Dates are weird things—they trip you up. On the date of Gladys Pope’s funeral, it says Pell had ‘class’ from 9 to 11. And there is an odd entry which says he was at a meeting in Melbourne and it has an arrow which indicates 2.30 to 4.30 pm. Except the 4.30 is crossed out. Why cross out the 4.30? Was it originally just 4.30? In the hypothetical event that it was 4.30 pm, Pell would have had time to get from the funeral to the meeting.The next day, it says ‘Horsham dinner’. Horsham, being, of course, the parish of Father Frank Madden—was Madden returning there?
Of course, even if BWE got his dates wrong and he was at Gladys Pope’s funeral, it doesn’t mean Pell said ‘Gerry’s rooting boys again’. Pell’s legal team argued forcefully that their client never spoke in such coarse terms. People who knew him in his Ballarat days beg to differ. But certainly, Counsel Assisting the Royal Commission, Gail Furness (who did not have all of the material at her disposal that I have just canvassed) submitted, essentially, that the story could not be stacked up. But it shows how easy it is to demolish someone in the witness box even if there is a possibility that they are right.
Getting back to the Cardinal’s statement to me, when Leder responded, there was nothing about dates. It was just a blanket denial. It seemed clear he had no obvious date alibis (which I had already assiduously checked)—otherwise they would have been produced immediately.

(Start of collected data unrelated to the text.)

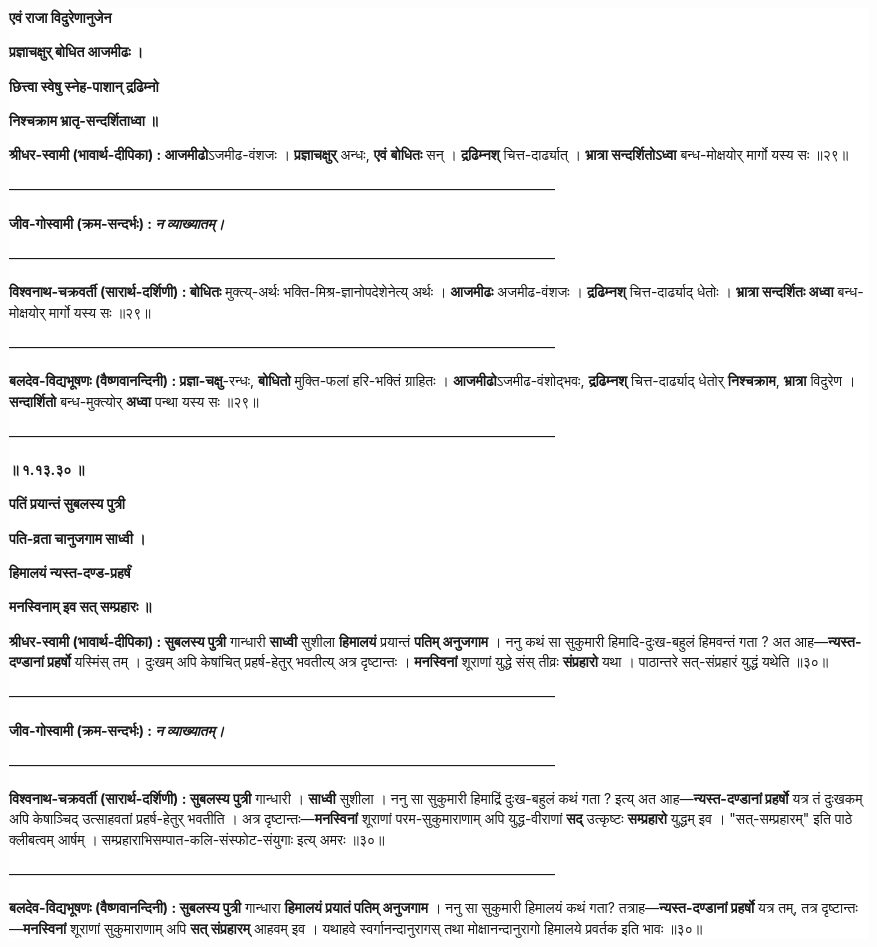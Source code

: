 **एवं राजा विदुरेणानुजेन**

**प्रज्ञाचक्षुर् बोधित आजमीढः ।**

**छित्त्वा स्वेषु स्नेह-पाशान् द्रढिम्नो**

**निश्चक्राम भ्रातृ-सन्दर्शिताध्वा ॥**

**श्रीधर-स्वामी (भावार्थ-दीपिका) : आजमीढो**ऽजमीढ-वंशजः । **प्रज्ञाचक्षुर्** अन्धः, **एवं** **बोधितः** सन् । **द्रढिम्नश्** चित्त-दार्ढ्यात् । **भ्रात्रा सन्दर्शितोऽध्वा** बन्ध-मोक्षयोर् मार्गो यस्य सः ॥२९॥

———————————————————————————————————————

**जीव-गोस्वामी (क्रम-सन्दर्भः) : _न व्याख्यातम्।_**

———————————————————————————————————————

**विश्वनाथ-चक्रवर्ती (सारार्थ-दर्शिणी) : बोधितः** मुक्त्य्-अर्थः भक्ति-मिश्र-ज्ञानोपदेशेनेत्य् अर्थः । **आजमीढः** अजमीढ-वंशजः । **द्रढिम्नश्** चित्त-दार्ढ्याद् धेतोः । **भ्रात्रा सन्दर्शितः अध्वा** बन्ध-मोक्षयोर् मार्गो यस्य सः ॥२९॥

———————————————————————————————————————

**बलदेव-विद्यभूषणः (वैष्णवानन्दिनी) : प्रज्ञा-चक्षु**-रन्धः, **बोधितो** मुक्ति-फलां हरि-भक्तिं ग्राहितः । **आजमीढो**ऽजमीढ-वंशोद्भवः, **द्रढिम्नश्** चित्त-दार्ढ्याद् धेतोर् **निश्चक्राम**, **भ्रात्रा** विदुरेण । **सन्दार्शितो** बन्ध-मुक्त्योर् **अध्वा** पन्था यस्य सः ॥२९॥

———————————————————————————————————————

**॥ १.१३.३० ॥**

**पतिं प्रयान्तं सुबलस्य पुत्री**

**पति-व्रता चानुजगाम साध्वी ।**

**हिमालयं न्यस्त-दण्ड-प्रहर्षं**

**मनस्विनाम् इव सत् सम्प्रहारः ॥**

**श्रीधर-स्वामी (भावार्थ-दीपिका) : सुबलस्य पुत्री** गान्धारी **साध्वी** सुशीला **हिमालयं** प्रयान्तं **पतिम् अनुजगाम** । ननु कथं सा सुकुमारी हिमादि-दुःख-बहुलं हिमवन्तं गता ? अत आह—**न्यस्त-दण्डानां प्रहर्षो** यस्मिंस् तम् । दुःखम् अपि केषांचित् प्रहर्ष-हेतुर् भवतीत्य् अत्र दृष्टान्तः । **मनस्विनां** शूराणां युद्धे संस् तीव्रः **संप्रहारो** यथा । पाठान्तरे सत्-संप्रहारं युद्धं यथेति ॥३०॥

———————————————————————————————————————

**जीव-गोस्वामी (क्रम-सन्दर्भः) : _न व्याख्यातम्।_**

———————————————————————————————————————

**विश्वनाथ-चक्रवर्ती (सारार्थ-दर्शिणी) : सुबलस्य पुत्री** गान्धारी । **साध्वी** सुशीला । ननु सा सुकुमारी हिमाद्रिं दुःख-बहुलं कथं गता ? इत्य् अत आह—**न्यस्त-दण्डानां प्रहर्षो** यत्र तं दुःखकम् अपि केषाञ्चिद् उत्साहवतां प्रहर्ष-हेतुर् भवतीति । अत्र दृष्टान्तः—**मनस्विनां** शूराणां परम-सुकुमाराणाम् अपि युद्ध-वीराणां **सद्** उत्कृष्टः **सम्प्रहारो** युद्धम् इव । "सत्-सम्प्रहारम्" इति पाठे क्लीबत्वम् आर्षम् । सम्प्रहाराभिसम्पात-कलि-संस्फोट-संयुगाः इत्य् अमरः ॥३०॥

———————————————————————————————————————

**बलदेव-विद्यभूषणः (वैष्णवानन्दिनी) : सुबलस्य पुत्री** गान्धारा **हिमालयं प्रयातं पतिम् अनुजगाम** । ननु सा सुकुमारी हिमालयं कथं गता? तत्राह—**न्यस्त-दण्डानां प्रहर्षो** यत्र तम्, तत्र दृष्टान्तः—**मनस्विनां** शूराणां सुकुमाराणाम् अपि **सत् संप्रहारम्** आहवम् इव । यथाहवे स्वर्गानन्दानुरागस् तथा मोक्षानन्दानुरागो हिमालये प्रवर्तक इति भावः ॥३०॥
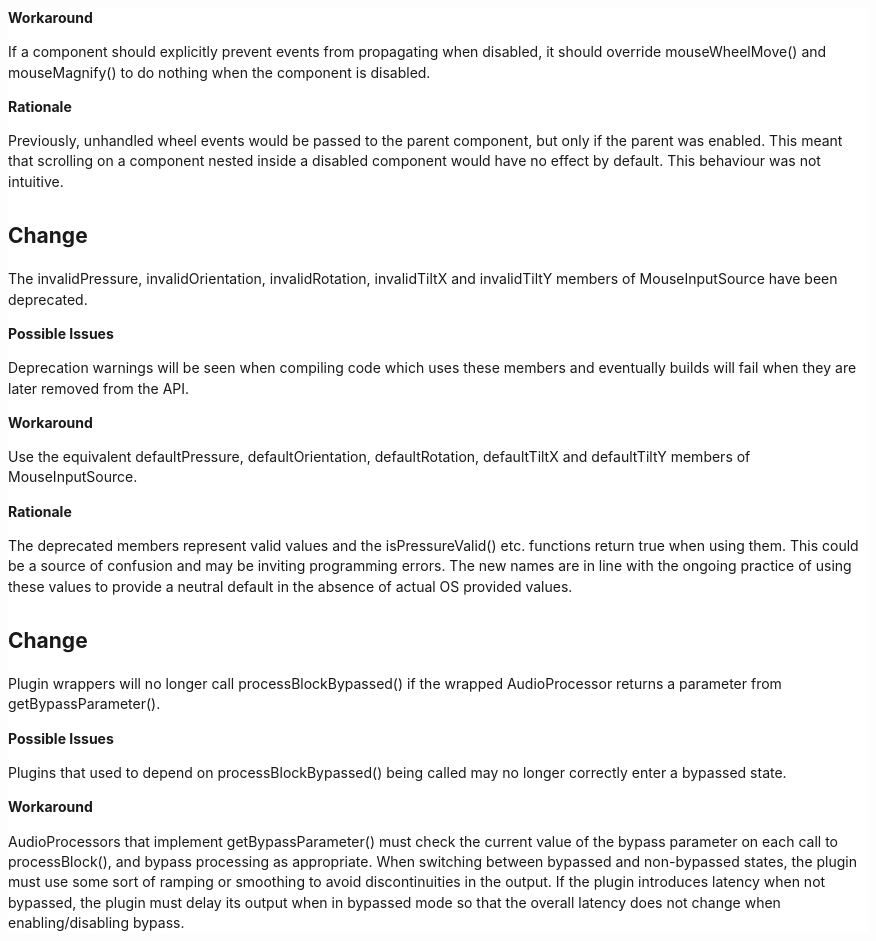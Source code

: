 **Workaround**

If a component should explicitly prevent events from propagating when disabled,
it should override mouseWheelMove() and mouseMagnify() to do nothing when the
component is disabled.

**Rationale**

Previously, unhandled wheel events would be passed to the parent component,
but only if the parent was enabled. This meant that scrolling on a component
nested inside a disabled component would have no effect by default. This
behaviour was not intuitive.


## Change

The invalidPressure, invalidOrientation, invalidRotation, invalidTiltX and
invalidTiltY members of MouseInputSource have been deprecated.

**Possible Issues**

Deprecation warnings will be seen when compiling code which uses these members
and eventually builds will fail when they are later removed from the API.

**Workaround**

Use the equivalent defaultPressure, defaultOrientation, defaultRotation,
defaultTiltX and defaultTiltY members of MouseInputSource.

**Rationale**

The deprecated members represent valid values and the isPressureValid() etc.
functions return true when using them. This could be a source of confusion and
may be inviting programming errors. The new names are in line with the ongoing
practice of using these values to provide a neutral default in the absence of
actual OS provided values.


## Change

Plugin wrappers will no longer call processBlockBypassed() if the wrapped
AudioProcessor returns a parameter from getBypassParameter().

**Possible Issues**

Plugins that used to depend on processBlockBypassed() being called may no
longer correctly enter a bypassed state.

**Workaround**

AudioProcessors that implement getBypassParameter() must check the current
value of the bypass parameter on each call to processBlock(), and bypass
processing as appropriate. When switching between bypassed and non-bypassed
states, the plugin must use some sort of ramping or smoothing to avoid
discontinuities in the output. If the plugin introduces latency when not
bypassed, the plugin must delay its output when in bypassed mode so that the
overall latency does not change when enabling/disabling bypass.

The third thing that occurred to me was that I had never even asked the Cardinal any direct questions and had not provided very much detail of what was alleged in the story. I had a list of questions ready to send to Pell’s media liaison. Perplexed, I rang Leder direct. It was a strange situation to find myself in with someone I had liked and respected. ‘Well, Richard, here we are,’ I said to him. We made friendly small talk, but then we got down to business. I told him I was confused—I’d been sent a statement and his client hadn’t yet had the opportunity to know what the allegations were against him. I said I felt distinctly uncomfortable, as a journalist, because I would always give the subject of my story the opportunity to know what was being alleged about them. ‘It doesn’t matter, Louise,’ Leder said. ‘Because he hasn’t done it. So he doesn’t need to know what you have. Because he has never abused any child, anywhere.’
‘Still, Richard,’ I responded. ‘I’d feel much more comfortable if he knew what I have. That’s the sort of professional courtesy I give anyone.’ Leder replied that he’d have ‘to get instruction’. He promised to get back to me. He never did. One thing always stuck in my mind from that conversation. As we were dispensing with the niceties, having a dark chuckle at the situation we found ourselves in, Leder said, ‘All’s fair in love and war, Louise.’ Of course, it was just a solicitor’s black sense of humour—trying to get by in an awkward situation for both of us. But the fact remained that ‘war’ was the operative word. Love got left out of so many equations involving the Catholic Church and allegations of clergy abuse. ‘Love one another, as I have loved you,’ Jesus told us, that’s what we used to chime back to our teachers in our Catholic primary school. Love one another, as I have loved you.